The poorest families would have had to spend nearly half of their income to buy healthy, sustainable produce.

The same shopping basket represented just a tenth of the budget of more affluent neighbours.

Laurel Barosh of the Australian National University and colleagues reported their findings today in an article — The cost of a healthy and sustainable diet, who can afford it? — in the Australian and New Zealand Journal of Public Health.

The researchers put together two shopping baskets, one of traditional goods and the other considered to be of the healthy and sustainable type.

They then went to five suburbs, from a disadvantaged area to an advantaged area and gradients in between: Ingleburn, Old Guildford, St Clair, Toongabbie, Quakers Hill.

The chart shows that a two-adult, two-children household would need to spend more money in every neighbourhood surveyed to eat in a healthy and sustainable way.

The middle income suburb, St Clair, was paying the most in cash terms for both baskets, the standard and the healthy.
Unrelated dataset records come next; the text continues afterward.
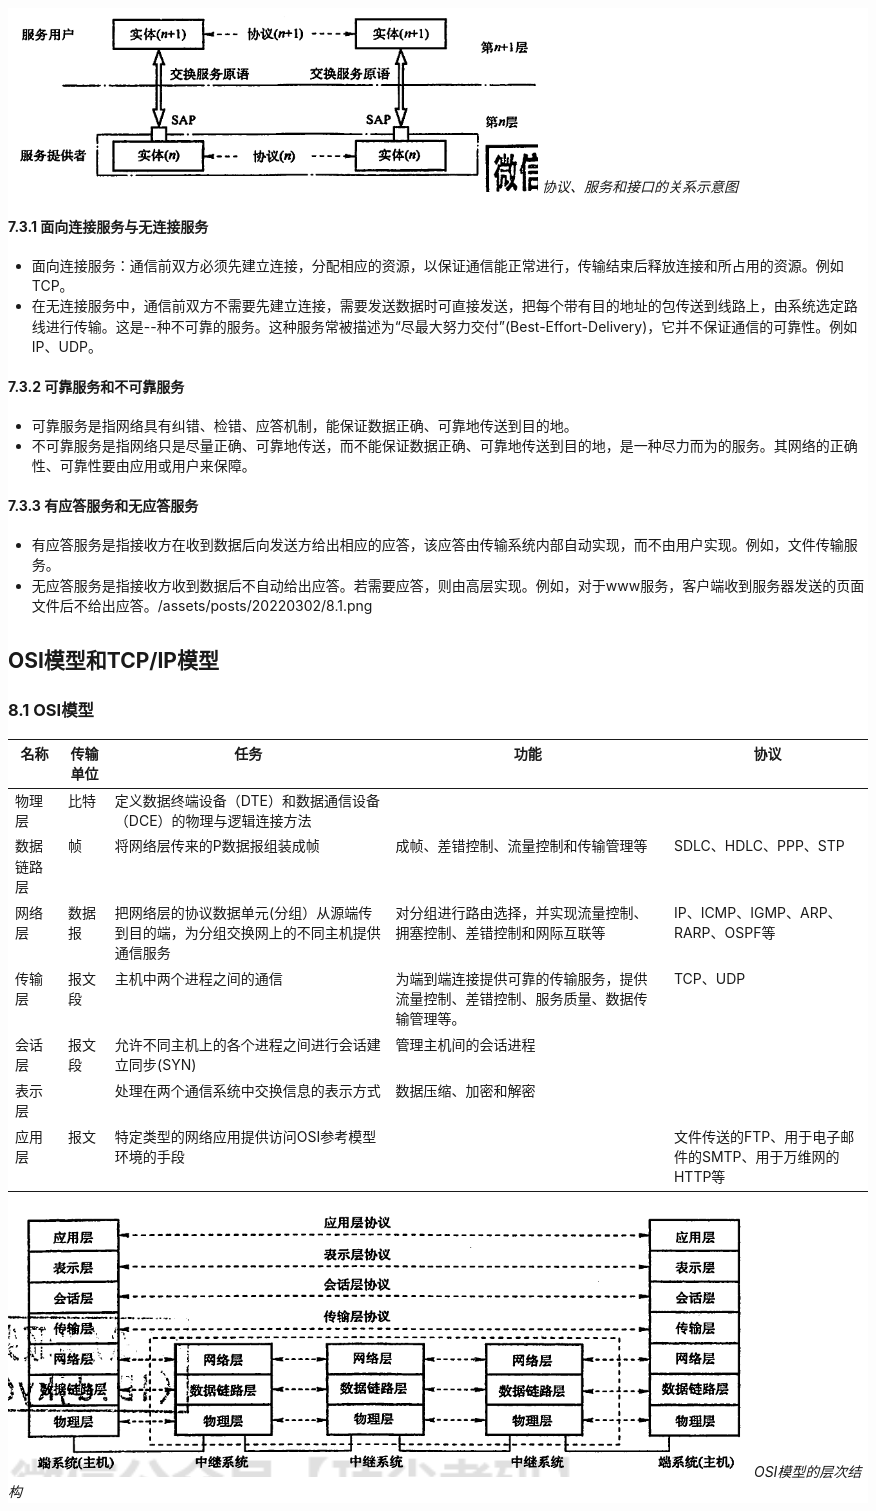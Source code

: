 ![img-description](/assets/posts/20220302/7.3.png)
_协议、服务和接口的关系示意图_

#### 7.3.1 面向连接服务与无连接服务

* 面向连接服务：通信前双方必须先建立连接，分配相应的资源，以保证通信能正常进行，传输结束后释放连接和所占用的资源。例如TCP。
* 在无连接服务中，通信前双方不需要先建立连接，需要发送数据时可直接发送，把每个带有目的地址的包传送到线路上，由系统选定路线进行传输。这是--种不可靠的服务。这种服务常被描述为“尽最大努力交付”(Best-Effort-Delivery)，它并不保证通信的可靠性。例如IP、UDP。

#### 7.3.2 可靠服务和不可靠服务

* 可靠服务是指网络具有纠错、检错、应答机制，能保证数据正确、可靠地传送到目的地。
* 不可靠服务是指网络只是尽量正确、可靠地传送，而不能保证数据正确、可靠地传送到目的地，是一种尽力而为的服务。其网络的正确性、可靠性要由应用或用户来保障。

#### 7.3.3 有应答服务和无应答服务

* 有应答服务是指接收方在收到数据后向发送方给出相应的应答，该应答由传输系统内部自动实现，而不由用户实现。例如，文件传输服务。
* 无应答服务是指接收方收到数据后不自动给出应答。若需要应答，则由高层实现。例如，对于www服务，客户端收到服务器发送的页面文件后不给出应答。/assets/posts/20220302/8.1.png

## OSI模型和TCP/IP模型

### 8.1 OSI模型

| 名称       | 传输单位 | 任务                                                                                | 功能                                                                               | 协议                                                   |
| ---------- | -------- | ----------------------------------------------------------------------------------- | ---------------------------------------------------------------------------------- | ------------------------------------------------------ |
| 物理层     | 比特     | 定义数据终端设备（DTE）和数据通信设备（DCE）的物理与逻辑连接方法                    |                                                                                    |                                                        |
| 数据链路层 | 帧       | 将网络层传来的P数据报组装成帧                                                       | 成帧、差错控制、流量控制和传输管理等                                               | SDLC、HDLC、PPP、STP                                   |
| 网络层     | 数据报   | 把网络层的协议数据单元(分组）从源端传到目的端，为分组交换网上的不同主机提供通信服务 | 对分组进行路由选择，并实现流量控制、拥塞控制、差错控制和网际互联等                 | IP、ICMP、IGMP、ARP、RARP、OSPF等                      |
| 传输层     | 报文段   | 主机中两个进程之间的通信                                                            | 为端到端连接提供可靠的传输服务，提供流量控制、差错控制、服务质量、数据传输管理等。 | TCP、UDP                                               |
| 会话层     | 报文段   | 允许不同主机上的各个进程之间进行会话建立同步(SYN)                                   | 管理主机间的会话进程                                                               |                                                        |
| 表示层     |          | 处理在两个通信系统中交换信息的表示方式                                              | 数据压缩、加密和解密                                                               |                                                        |
| 应用层     | 报文     | 特定类型的网络应用提供访问OSI参考模型环境的手段                                     |                                                                                    | 文件传送的FTP、用于电子邮件的SMTP、用于万维网的 HTTP等 |

![img-description](/assets/posts/20220302/8.1.png)
_OSI模型的层次结构_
However, in terms of proportion of weekly income those in Ingleburn would have to pay the most.

They had to pay between 33% and 44% of their weekly income for a typical basket and up to 48% for healthy and sustainable food.

And when deciding what to buy, those in Ingleburn would be paying an average of 30 per cent more in cash terms for the health basket.

The researchers say:

“The difference in the costing of the two food baskets, particularly in the lowest socioeconomic neighbourhood, highlights the current inequity in food choice in greater Western Sydney and the underlying social issues of cost and affordability of healthy and sustainable foods across the social gradient.”

Those in the high income suburb shell out less of their pay: between 6% and 8% for the typical basket and 8% and 9% for the healthy basket.

The study found that supermarkets are generally cheaper than smaller grocery and convenience stores but alternative outlets are the least expensive outlets.

The cost of an apple is $3.74/kg in the supermarkets, $6.30/kg in the small grocery and convenient stores, and $3.63/kg in the alternative outlets.

A similar pattern is found with the healthy and sustainable fruit option such as oranges.

And the cost of the typical choice of meat (beef) was $12.78/kg in the supermarkets and $16.26/kg in the small grocery and convenient stores, and was least expensive in the alternative outlets ($10.99/kg).

The healthy and sustainable option (kangaroo) cost $15.26/kg in the supermarkets.